The Dolomites are surely one of the most beautiful and exciting areas of the Southern Alps. Set in north eastern Italy between the border with Austria (north), the Sugana valley (south), the river Adige (east) and the Piave valley (west), the Dolomites offer some of the most inspiring mountain vistas in Europe. There are jagged rocky peaks over three thousand metres high to admire, refreshing pine forests to explore, turquoise lakes to bathe in and some exhilarating switchback roads to ride that lead to stunning mountain passes. There’s a huge variety of outdoor activities available from rock climbing to parasailing to mushroom picking and the unique blend of germanic and latin culture produces some great cuisine as well. It’s no wonder the Dolomites have long been a favourite with bikers and holiday makers alike.
What are the hot spots not to be missed on a bike tour to the Dolomites? Here are five of the top attractions that should be on everyone’s list:
1. The Three Peaks of Lavaredo (Tre Cime di Lavaredo)
Placed at the northern most section of the Sexten Dolomite complex, just south of Val Pusteria, the Peaks of Lavaredo consist of a row of three stout craggy pinnacles, towering at three thousand meters and set in a stark, rocky landscape.
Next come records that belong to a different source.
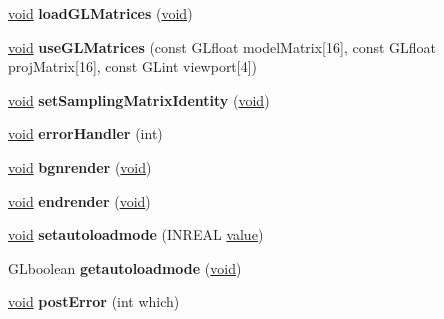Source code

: \begin{DoxyCompactItemize}
\item 
\mbox{\label{class_g_l_unurbs_adbf3a558887515183d4c95b1cfe43d45}} 
\hyperlink{interfacevoid}{void} {\bfseries load\+G\+L\+Matrices} (\hyperlink{interfacevoid}{void})
\item 
\mbox{\label{class_g_l_unurbs_a66bbb6959ca5fff7d83b173bf608b4f6}} 
\hyperlink{interfacevoid}{void} {\bfseries use\+G\+L\+Matrices} (const G\+Lfloat model\+Matrix\mbox{[}16\mbox{]}, const G\+Lfloat proj\+Matrix\mbox{[}16\mbox{]}, const G\+Lint viewport\mbox{[}4\mbox{]})
\item 
\mbox{\label{class_g_l_unurbs_a257b96390ccf672f5026f5dba70607d5}} 
\hyperlink{interfacevoid}{void} {\bfseries set\+Sampling\+Matrix\+Identity} (\hyperlink{interfacevoid}{void})
\item 
\mbox{\label{class_g_l_unurbs_a7c42fc3b6216fac79655d71c21854a41}} 
\hyperlink{interfacevoid}{void} {\bfseries error\+Handler} (int)
\item 
\mbox{\label{class_g_l_unurbs_abe004d619bee25f44e50a9bb1783be39}} 
\hyperlink{interfacevoid}{void} {\bfseries bgnrender} (\hyperlink{interfacevoid}{void})
\item 
\mbox{\label{class_g_l_unurbs_ac10fb8feeafacd3b673537d0c71f4a47}} 
\hyperlink{interfacevoid}{void} {\bfseries endrender} (\hyperlink{interfacevoid}{void})
\item 
\mbox{\label{class_g_l_unurbs_a56808b6f625d8133e4cd88fc7e57c171}} 
\hyperlink{interfacevoid}{void} {\bfseries setautoloadmode} (I\+N\+R\+E\+AL \hyperlink{unionvalue}{value})
\item 
\mbox{\label{class_g_l_unurbs_a8b612e70521e7aa7ce64aa9654452328}} 
G\+Lboolean {\bfseries getautoloadmode} (\hyperlink{interfacevoid}{void})
\item 
\mbox{\label{class_g_l_unurbs_aa84cf1c3411432d053082f5d3d1beccd}} 
\hyperlink{interfacevoid}{void} {\bfseries post\+Error} (int which)
\item 

\end{DoxyCompactItemize}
The area is a haven for rock climbers and there are plenty of easy hiking trails in the area to explore as well.
The foot of western most Peak (Cima Ovest) can be reached by bus, car or motorbike via the “strada panoramica” (toll road), that leads to Rifugio Auronzo from Lake Misurina. The rifugio serves meals and drinks and there are rooms for overnight stays too. There’s always a healthy stream of hikers in the area especially during the warmer months of the year that come to admire the breathtaking views around the Lavaredo Peaks and the photo opportunities they offer, truly an astounding location.
2. Lake Braies
If you’ve browsed any length of time on Instagram looking at nature landscape pictures then lake Braies is probably an all too familiar sight. This idilic little lake is in fact one of the most popular tarns of the Alps and has been portrayed and focussed upon by hundreds of keen photography enthusiasts over the past few years. Its dreamy green coloured waters create a stunning contrast with the surrounding grey/white dolomite cliffs and the blue skies of a clear day.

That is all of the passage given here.